The timeline essentially is this: James threatened suit, Amazon sued her to block it in federal court, then James filed her own suit in state court.

Amazon’s motion for judgment in federal court says James can’t regulate claims of retaliation against employees because she is preempted by the National Labor Relations Act and the OSH Act.

“In October 2020, the COVID-19 infection rate among Amazon frontline employees in New York was half that of New York’s general population,” the company said. “All of this was not enough for the Office of the New York Attorney General which, for over a year, has unlawfully attempted to subject Amazon’s JFK8 fulfillment center in Staten Island and DBK1 delivery station in Queens to state oversight of activities governed exclusively by federal law and enforced by federal regulators.”

James has argued the federal court has no jurisdiction to hear Amazon’s gripes, considering they could raise those arguments in her state court lawsuit. Her latest motion to dismiss urged the federal judge to abstain from the issue.

In state court, she claims Amazon failed to comply with cleaning and disinfection requirements and failed to identify potential contacts of infected workers.

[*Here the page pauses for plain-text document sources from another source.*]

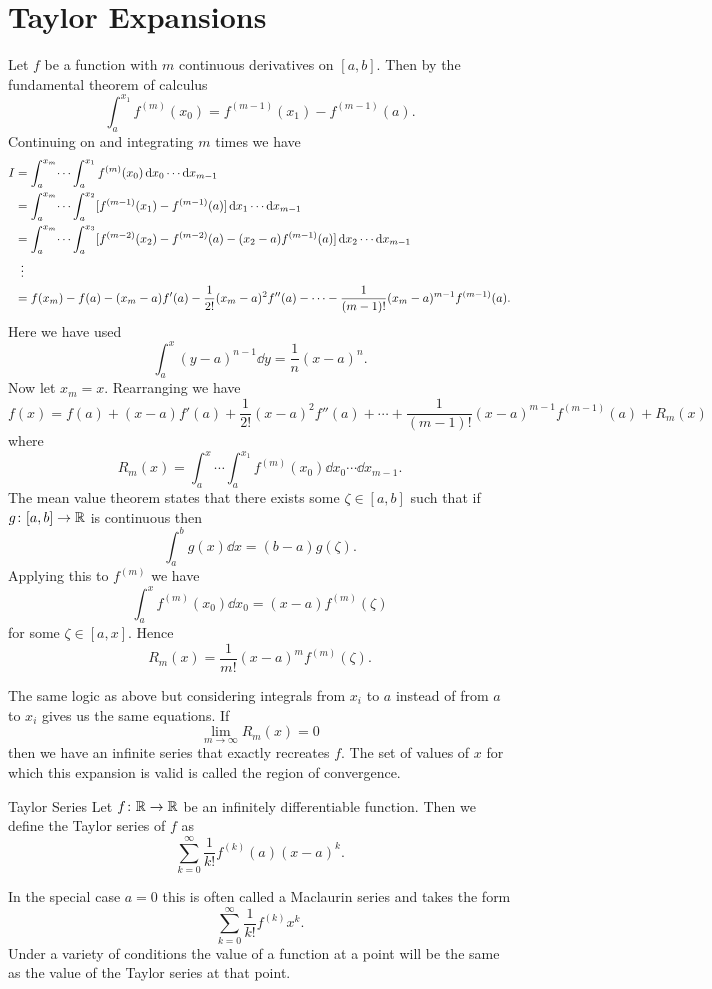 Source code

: \section{Taylor Expansions}
Let \(f\) be a function with \(m\) continuous derivatives on \([a, b]\).
Then by the fundamental theorem of calculus
\[\int_a^{x_1}f^{(m)}(x_0) = f^{(m-1)}(x_1) - f^{(m-1)}(a).\]
Continuing on and integrating \(m\) times we have
\begin{align*}
    I &= \int_{a}^{x_m} \dotsi \int_{a}^{x_1} f^{(m)}(x_0)\dd{x_0}\dotsm\dd{x_{m-1}}\\
    &= \int_{a}^{x_m} \dotsi \int_{a}^{x_2} [f^{(m-1)}(x_1) - f^{(m-1)}(a)]\dd{x_1}\dotsm\dd{x_{m-1}}\\
    &= \int_{a}^{x_m} \dotsi \int_{a}^{x_3} [f^{(m-2)}(x_2) - f^{(m-2)}(a) - (x_2 - a)f^{(m-1)}(a)] \dd{x_2}\dotsm\dd{x_{m-1}}\\
    &\hspace{0.5em}\vdots\\
    &= f(x_m) - f(a) - (x_m - a)f'(a) - \frac{1}{2!}(x_m - a)^2f''(a) - \dotsb - \frac{1}{(m - 1)!}(x_m - a)^{m-1}f^{(m-1)}(a).
\end{align*}
Here we have used
\[\int_a^x (y - a)^{n-1} \dd{y} = \frac{1}{n}(x - a)^n.\]
Now let \(x_m = x\).
Rearranging we have
\[f(x) = f(a) + (x - a)f'(a) + \frac{1}{2!}(x - a)^2f''(a) + \dotsb + \frac{1}{(m - 1)!}(x - a)^{m - 1}f^{(m - 1)}(a) + R_m(x)\]
where
\[R_m(x) = \int_a^x\dotsi\int_a^{x_1} f^{(m)}(x_0)\dd{x_0}\dotsm\dd{x_{m-1}}.\]
The mean value theorem states that there exists some \(\zeta\in[a, b]\) such that if \(g\colon[a, b]\to\mathbb{R}\) is continuous then
\[\int_a^b g(x)\dd{x} = (b - a)g(\zeta).\]
Applying this to \(f^{(m)}\) we have
\[\int_a^x f^{(m)}(x_0) \dd{x_0} = (x - a)f^{(m)}(\zeta)\]
for some \(\zeta\in[a, x]\).
Hence
\[R_m(x) = \frac{1}{m!}(x - a)^mf^{(m)}(\zeta).\]

The same logic as above but considering integrals from \(x_i\) to \(a\) instead of from \(a\) to \(x_i\) gives us the same equations.
If
\[\lim_{m\to\infty} R_m(x) = 0\]
then we have an infinite series that exactly recreates \(f\).
The set of values of \(x\) for which this expansion is valid is called the region of convergence.
\begin{definition}{Taylor Series}{}
    Let \(f\colon\mathbb{R}\to\mathbb{R}\) be an infinitely differentiable function.
    Then we define the Taylor series of \(f\) as
    \[\sum_{k=0}^{\infty} \frac{1}{k!}f^{(k)}(a)(x - a)^k.\]
\end{definition}
In the special case \(a = 0\) this is often called a Maclaurin series and takes the form
\[\sum_{k=0}^{\infty} \frac{1}{k!}f^{(k)}x^k.\]
Under a variety of conditions the value of a function at a point will be the same as the value of the Taylor series at that point.

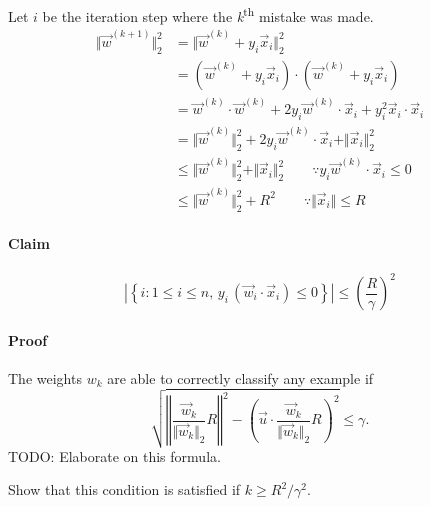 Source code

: Let $i$ be the iteration step where the \emph{k}\textsuperscript{th}
mistake was made.
\begin{align*}
\Vert\vec{w}^{(k+1)}\Vert_{2}^{2} & =\Vert\vec{w}^{(k)}+y_{i}\vec{x}_{i}\Vert_{2}^{2}\\
 & =\left(\vec{w}^{(k)}+y_{i}\vec{x}_{i}\right)\cdot\left(\vec{w}^{(k)}+y_{i}\vec{x}_{i}\right)\\
 & =\vec{w}^{(k)}\cdot\vec{w}^{(k)}+2y_{i}\vec{w}^{(k)}\cdot\vec{x}_{i}+y_{i}^{2}\vec{x}_{i}\cdot\vec{x}_{i}\\
 & =\Vert\vec{w}^{(k)}\Vert_{2}^{2}+2y_{i}\vec{w}^{(k)}\cdot\vec{x}_{i}+\Vert\vec{x}_{i}\Vert_{2}^{2}\\
 & \leq\Vert\vec{w}^{(k)}\Vert_{2}^{2}+\Vert\vec{x}_{i}\Vert_{2}^{2}\qquad\because y_{i}\vec{w}^{(k)}\cdot\vec{x}_{i}\leq0\\
 & \leq\Vert\vec{w}^{(k)}\Vert_{2}^{2}+R^{2}\qquad\because\Vert\vec{x}_{i}\Vert\leq R
\end{align*}



\paragraph*{Claim}

\[
\left|\left\{ i:1\le i\le n,\, y_{i}\,(\vec{w}_{i}\cdot\vec{x}_{i})\leq0\right\} \right|\leq\left(\frac{R}{\gamma}\right)^{2}
\]



\paragraph*{Proof}

The weights $w_{k}$ are able to correctly classify any example if
\[
\sqrt{\left\Vert \frac{\vec{w}_{k}}{\Vert\vec{w}_{k}\Vert_{2}}R\right\Vert ^{2}-\left(\vec{u}\cdot\frac{\vec{w}_{k}}{\Vert\vec{w}_{k}\Vert_{2}}R\right)^{2}}\leq\gamma.
\]
TODO: Elaborate on this formula. 

Show that this condition is satisfied if $k\geq R^{2}/\gamma^{2}$.

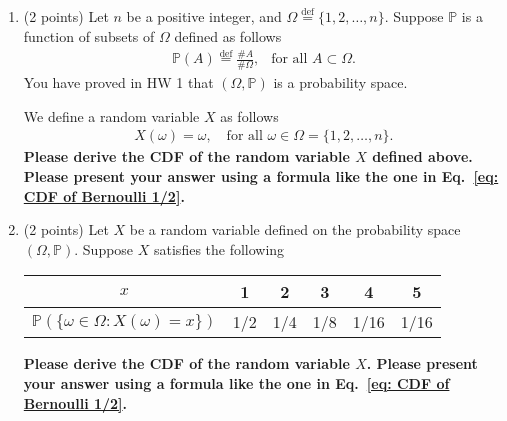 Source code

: \documentclass[11pt]{article}
\newcommand{\p}{\mathbb{P}}
\begin{document}
\begin{enumerate}
\begin{enumerate}
\begin{proof}
    Now, we can use this relation to show that $\mathbb{P}(A|B) + \mathbb{P}(A^c| B) = 1$.
    \begin{align*}
        \p(A\,|\,B) &= \frac{\p(A\cap B)}{\p(B)} & \text{(conditional probability)}\\
        &= \frac{\p(B)-\p(A^c\cap B)}{\p(B)} & \text{(substitute from above)}\\
        &= \frac{\p(B)}{\p(B)}-\frac{\p(A^c\cap B)}{\p(B)} & \text{(distributive prop.)}\\
        &= 1 - \p(A^c\,|\,B) & \text{(conditional probability)}
    \end{align*}
\end{proof}
\end{enumerate}


\item (2 points) Let $n$ be a positive integer, and $\Omega \overset{\operatorname{def}}{=}\{1,2,\ldots,n\}$. Suppose $\mathbb{P}$ is a function of subsets of $\Omega$ defined as follows
\begin{align*}
\mathbb{P}(A)\overset{\operatorname{def}}{=}\frac{\# A}{\#\Omega}, \ \ \text{ for all }A\subset \Omega.
\end{align*}
You have proved in HW 1 that $(\Omega,\mathbb{P})$ is a probability space. 

We define a random variable $X$ as follows
\begin{align*}
    X(\omega)=\omega,\ \ \ \text{ for all }\omega\in\Omega=\{1,2,\ldots,n\}.
\end{align*}
\textbf{Please derive the CDF of the random variable $X$ defined above. Please present your answer using a formula like the one in Eq.~\eqref{eq: CDF of Bernoulli 1/2}.}

\item (2 points) Let $X$ be a random variable defined on the probability space $(\Omega,\mathbb{P})$. Suppose $X$ satisfies the following
\begin{table}[h]
\centering
\begin{tabular}{c|ccccc} \hline
$x$ & 1 & 2 & 3 & 4 & 5 \\\hline
$\mathbb{P}(\{\omega\in\Omega: X(\omega)=x\})$ & 1/2 & 1/4 & 1/8 & 1/16 & 1/16 \\\hline
\end{tabular}
\end{table}

\textbf{Please derive the CDF of the random variable $X$. Please present your answer using a formula like the one in Eq.~\eqref{eq: CDF of Bernoulli 1/2}.}



\end{enumerate}
\end{document}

“Amazon’s response to the pandemic continues to be deficient with respect to ventilation, cleaning and disinfection; and limiting, through monitoring productivity and time off task, employees’ ability to take steps that are necessary to maintain social distancing, clean their workstations and engage in sanitary and hygienic practices necessary to protect themselves and co-workers from the spread of the virus,” her office wrote.